El malestar
El otro día, la psiquiatra Carmen Mallo me decía que había que reivindicar el malestar. A ella, que es una profesional inquieta y rigurosa, le preocupaba especialmente ese afán, tan común entre los remendadores de cabezas, de convertir a sus pacientes en seres artificialmente beatíficos, alicatados de felicidad hasta las orejas. En criaturas, en fin, carentes de toda sombra de zozobra. Lo cual, dice Mallo, es aberrante. Y tiene toda la razón: la oscuridad forma parte sustancial de lo que somos. Un ser que carece por completo de conflictos no es humano. Esta tendencia a recauchutar los ánimos y transmutarnos en seres impermeables está, por lo demás, ampliamente extendida en el mundo de hoy. Antaño los humanos sabían, desde chicos, que la vida era un espacio confuso, a menudo doloroso, en el mejor de los casos agridulce. Pero hoy aterran las penumbras. Jóvenes y viejos huyen a galope tendido de todo lo que suponga esfuerzo, incomodidad o turbación. Se busca compulsivamente una vida de tersura imposible, construida a imitación de ese remedo de la existencia, de ese simulacro de colores que nos ofrece la publicidad: cromos estáticos de parejas dichosas y jovenzuelos rientes con alguna que otra palmera a las espaldas. Una felicidad bárbara y boba.
Porque no se puede vivir sin turbulencias.

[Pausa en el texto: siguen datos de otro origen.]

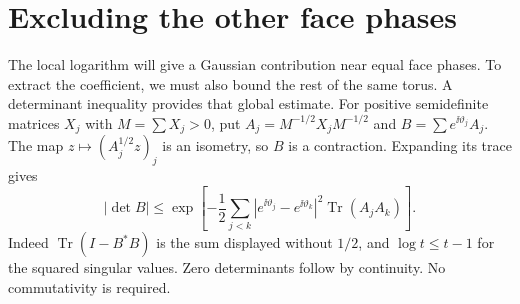 \section{Excluding the other face phases}\label{sa:angles}
The local logarithm will give a Gaussian contribution near equal face
phases. To extract the coefficient, we must also bound the rest of the
same torus. A determinant inequality provides that global estimate.
For positive semidefinite matrices $X_j$ with $M=\sum X_j>0$, put
$A_j=M^{-1/2}X_jM^{-1/2}$ and $B=\sum e^{\ii\vartheta_j}A_j$.
The map $z\mapsto(A_j^{1/2}z)_j$ is an isometry, so $B$ is a
contraction. Expanding its trace gives
\begin{equation}\label{sa:det-gap}
 |\det B|\le
 \exp\left[-\frac12\sum_{j<k}|e^{\ii\vartheta_j}-e^{\ii\vartheta_k}|^2
                                      \operatorname{Tr}(A_jA_k)\right].
\end{equation}
Indeed $\operatorname{Tr}(I-B^*B)$ is the sum displayed without
$1/2$, and $\log t\le t-1$ for the squared singular values. Zero
determinants follow by continuity. No commutativity is required.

El querer a alguien, por ejemplo, siempre conlleva un atisbo de dolor, cierta debilidad e incertidumbre. Toda decisión, toda elección, supone el escozor de la duda y el miedo al error. Y, por supuesto, no hay pasión, ya sea privada o profesional, sin quemadura. Para alcanzar ese paraíso de baratillo, esa alegría mentirosa de folleto turístico, haría falta negarse a uno mismo, prescindir por completo del deseo y alejarse, en fin, de toda posibilidad de dicha real. Y es que el asumir el malestar no sólo nos hace más humanos, sino también, paradójica mente, más felices.